BRIEF
Starting with the line containing "to get started.&nbsp;" and going on through the line containing "communicate with it.&nbsp;", return the lines of the data below exactly, and only those.

[Source texts of formatted documents]
⁂
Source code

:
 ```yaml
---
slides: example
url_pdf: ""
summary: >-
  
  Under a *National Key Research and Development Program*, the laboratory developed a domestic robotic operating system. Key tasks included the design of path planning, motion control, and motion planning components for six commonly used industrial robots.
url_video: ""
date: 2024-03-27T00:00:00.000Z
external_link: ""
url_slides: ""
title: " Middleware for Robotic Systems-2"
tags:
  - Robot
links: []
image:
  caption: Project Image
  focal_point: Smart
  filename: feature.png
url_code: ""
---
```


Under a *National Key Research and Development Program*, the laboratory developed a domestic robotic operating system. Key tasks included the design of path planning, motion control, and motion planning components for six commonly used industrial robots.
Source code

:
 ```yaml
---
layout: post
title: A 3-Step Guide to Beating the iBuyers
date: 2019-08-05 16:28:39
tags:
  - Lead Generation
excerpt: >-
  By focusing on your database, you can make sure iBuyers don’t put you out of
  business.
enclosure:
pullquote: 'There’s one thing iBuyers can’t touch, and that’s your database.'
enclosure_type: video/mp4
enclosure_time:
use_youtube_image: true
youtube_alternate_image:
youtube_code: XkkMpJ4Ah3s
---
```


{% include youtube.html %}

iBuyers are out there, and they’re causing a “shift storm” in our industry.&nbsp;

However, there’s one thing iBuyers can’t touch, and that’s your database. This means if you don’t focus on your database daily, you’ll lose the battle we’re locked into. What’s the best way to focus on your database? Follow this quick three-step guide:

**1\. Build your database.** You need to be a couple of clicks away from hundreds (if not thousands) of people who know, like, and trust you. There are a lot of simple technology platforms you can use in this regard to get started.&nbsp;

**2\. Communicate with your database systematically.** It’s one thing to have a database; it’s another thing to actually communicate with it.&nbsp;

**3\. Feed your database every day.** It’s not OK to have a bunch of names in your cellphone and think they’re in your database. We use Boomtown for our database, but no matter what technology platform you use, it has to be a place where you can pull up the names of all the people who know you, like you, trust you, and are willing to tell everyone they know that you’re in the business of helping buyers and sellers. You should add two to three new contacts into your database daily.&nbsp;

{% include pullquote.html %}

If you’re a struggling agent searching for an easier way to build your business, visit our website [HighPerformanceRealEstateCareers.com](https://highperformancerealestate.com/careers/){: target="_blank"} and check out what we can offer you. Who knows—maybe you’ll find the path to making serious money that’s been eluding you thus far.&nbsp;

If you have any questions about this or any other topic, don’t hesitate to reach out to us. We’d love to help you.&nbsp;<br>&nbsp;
⁂
COMPLETED TASK
**1\. Build your database.** You need to be a couple of clicks away from hundreds (if not thousands) of people who know, like, and trust you. There are a lot of simple technology platforms you can use in this regard to get started.&nbsp;

**2\. Communicate with your database systematically.** It’s one thing to have a database; it’s another thing to actually communicate with it.&nbsp;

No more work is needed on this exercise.